La Corte di Giustizia Europea si è pronunciata in relazione al regime giuridico del social network, nella causa C-362/14 Maximillian Schrems/Data Protection Commisioner.

Il caso è quello del sig. Schrems cittadino austriaco, utente di facebook dal 2008, che in riferimento afacebbok, presentava denuncia all’autorità irlandese di controllo, poiché riteneva alla luce delle rivelazioni fatte dal sig. Snowden sulle attività dei servizi di intelligence, negli USA non fosse offerta una tutela adeguata dei dati trasferiti verso tale paese.

La predetta autorità irlandese respingeva la denuncia poiché nel 2000 la Commissione Europea aveva ritenuto che gli Stati Uniti, nel regime di “safe harbor” (rapporto sicuro), fossero garanti in maniera adeguata dei dati personali trasferiti.

A seguito della detta decisione l’Alta Corte di Giustizia Irlanese, si rivolgeva alla Corte di Giustizia Europea per sapere se effettivamente la decisione della Commisione possa impedire ad una autorità nazionale di indagare in merito ad una denuncia nella quale si lamenta che un paese non membro non avrebbe un livello di protezione dati adeguato.

La Corte di Giustizia chiariva che una decisione della Commissione non può annullare o ridurre i poteri di cui dispongono le autorità nazionali di controllo in forza della Carta dei diritti fondamentali dell’UE e della direttiva. Ma chiariva altresì che è solo la stessa Corte di Giustizia a poter invalidare una decisione della Commissione.

Pertanto le autorità nazionali non possono fare altro che rinviare la causa davanti alla Corte di Giustizia.

Conseguentemente la Corte di Giustizia, in merito al caso Schrems, pronunciava, che la decisione della Commissione del luglio 2000, effettivamente, non constatava se gli USA garantissero effettivamente, in considerazione della loro legislazione nazionale, un livello di protezione dei dati personali equivalente nella sostanza a quello garantito nell’Unione a norma della direttiva, ma si limitava a esaminare il regime dell’approdo  sicuro. Infatti la Corte rilevava che tale regime era applicabile esclusivamente alle imprese americane sottoscriventi, mentre non vi sarebbero assoggettate le Autorità Pubbliche degli Stati Uniti.

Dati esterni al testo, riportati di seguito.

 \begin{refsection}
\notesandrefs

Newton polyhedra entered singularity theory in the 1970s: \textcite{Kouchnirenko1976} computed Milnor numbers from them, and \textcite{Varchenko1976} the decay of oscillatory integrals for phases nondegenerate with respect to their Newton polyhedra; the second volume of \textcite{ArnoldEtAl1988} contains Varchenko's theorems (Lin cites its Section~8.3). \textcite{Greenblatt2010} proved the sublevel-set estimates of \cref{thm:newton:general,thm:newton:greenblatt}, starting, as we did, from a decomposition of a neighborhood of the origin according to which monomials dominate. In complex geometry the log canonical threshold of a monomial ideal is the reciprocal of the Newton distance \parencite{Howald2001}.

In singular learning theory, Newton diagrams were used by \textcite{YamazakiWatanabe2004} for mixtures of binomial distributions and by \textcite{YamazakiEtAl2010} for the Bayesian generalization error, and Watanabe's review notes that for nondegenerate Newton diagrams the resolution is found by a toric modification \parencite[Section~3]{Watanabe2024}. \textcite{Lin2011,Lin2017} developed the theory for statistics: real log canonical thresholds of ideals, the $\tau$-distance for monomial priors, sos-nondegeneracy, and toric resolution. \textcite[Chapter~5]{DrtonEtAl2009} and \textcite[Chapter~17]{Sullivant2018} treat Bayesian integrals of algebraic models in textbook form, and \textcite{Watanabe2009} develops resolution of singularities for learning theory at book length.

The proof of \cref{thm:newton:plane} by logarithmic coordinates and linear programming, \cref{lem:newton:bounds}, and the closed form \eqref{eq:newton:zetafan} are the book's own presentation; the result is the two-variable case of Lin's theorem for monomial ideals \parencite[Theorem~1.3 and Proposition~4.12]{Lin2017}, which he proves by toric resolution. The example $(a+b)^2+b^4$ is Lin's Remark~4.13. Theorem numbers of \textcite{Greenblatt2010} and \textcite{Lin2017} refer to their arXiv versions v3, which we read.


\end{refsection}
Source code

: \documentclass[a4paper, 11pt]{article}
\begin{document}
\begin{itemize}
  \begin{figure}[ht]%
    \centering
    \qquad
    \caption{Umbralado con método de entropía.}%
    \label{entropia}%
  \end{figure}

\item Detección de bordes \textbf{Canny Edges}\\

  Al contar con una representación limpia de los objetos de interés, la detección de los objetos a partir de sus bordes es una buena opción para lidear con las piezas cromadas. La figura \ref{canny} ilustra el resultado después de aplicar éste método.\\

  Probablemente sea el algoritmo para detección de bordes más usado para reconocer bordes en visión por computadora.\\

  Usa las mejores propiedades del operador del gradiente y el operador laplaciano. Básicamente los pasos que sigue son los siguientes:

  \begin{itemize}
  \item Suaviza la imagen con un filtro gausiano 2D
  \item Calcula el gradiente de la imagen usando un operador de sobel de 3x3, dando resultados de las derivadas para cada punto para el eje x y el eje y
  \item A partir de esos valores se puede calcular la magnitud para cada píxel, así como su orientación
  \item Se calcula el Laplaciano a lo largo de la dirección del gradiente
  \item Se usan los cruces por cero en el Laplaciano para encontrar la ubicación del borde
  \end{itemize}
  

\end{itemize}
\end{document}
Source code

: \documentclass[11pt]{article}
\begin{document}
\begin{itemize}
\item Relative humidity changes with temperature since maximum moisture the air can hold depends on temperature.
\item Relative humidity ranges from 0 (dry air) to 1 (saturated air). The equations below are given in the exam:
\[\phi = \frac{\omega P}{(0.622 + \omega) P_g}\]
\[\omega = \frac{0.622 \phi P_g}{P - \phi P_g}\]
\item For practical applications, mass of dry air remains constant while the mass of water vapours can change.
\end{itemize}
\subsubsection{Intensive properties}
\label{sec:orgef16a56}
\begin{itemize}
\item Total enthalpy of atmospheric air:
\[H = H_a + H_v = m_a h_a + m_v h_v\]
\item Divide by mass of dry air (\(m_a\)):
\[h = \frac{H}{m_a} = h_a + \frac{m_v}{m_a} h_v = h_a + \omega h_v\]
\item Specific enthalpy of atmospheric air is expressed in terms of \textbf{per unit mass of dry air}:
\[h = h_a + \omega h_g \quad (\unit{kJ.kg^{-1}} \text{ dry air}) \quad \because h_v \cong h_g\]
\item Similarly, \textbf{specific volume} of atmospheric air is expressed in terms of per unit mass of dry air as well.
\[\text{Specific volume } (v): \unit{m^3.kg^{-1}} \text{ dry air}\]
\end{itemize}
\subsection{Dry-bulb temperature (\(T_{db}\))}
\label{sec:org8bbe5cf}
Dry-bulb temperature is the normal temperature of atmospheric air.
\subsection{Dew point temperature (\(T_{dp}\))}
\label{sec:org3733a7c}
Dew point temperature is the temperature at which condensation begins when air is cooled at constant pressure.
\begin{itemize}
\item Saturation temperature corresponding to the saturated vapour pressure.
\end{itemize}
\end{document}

Appare dunque evidente, a parere della Corte di Giustizia che il regime americano dell’approdo sicuro potrebbe rendere possibili ingerenze da parte delle autorità pubbliche americane nei diritti fondamentali, inoltre la decisione della Commissione non menzionerebbe l’esistenza negli Stati Uniti, di norme intese a limitare tali ingerenze, né una tutela giuridica efficace contro di esse.

Ad avviso della Corte sarebbe inaccettabile che a livello di Unione vi sia una norma che autorizzi la conservazione dei dati personali delle persone i cui dati sono trasferiti dall’Unione agli USA, senza alcun tipo di limitazione, finalità o criteri, pertanto sarebbe un sistema normativo lesivo del diritto fondamentale al rispetto della vita privata.

Da ciò la Corte di Giustizia dichiarava l’invalidità della decisione della Commissione del 26 luglio 2000.

Come conseguenza deriva che l’autorità irlandese  di controllo dovrà esaminare la denuncia presentata da Schrems e decidere se in forza della direttiva, sarà necessario sospendere il trasferimento dati degli utenti facebook europei  verso gli USA perché tale paese non consentirebbe un’adeguata protezione.

Tale concezione trova il suo fondamento nel principio di necessità consacrato dall’art. 3 del Codice di protezione dei dati personali, inteso nella necessità di ricorrere all’utilizzo del dato personale solo in casi estremi e nella necessità di strutturare i servizi che utilizzano nuove tecnologie  in modo tale da garantire il rispetto della riservatezza utenti.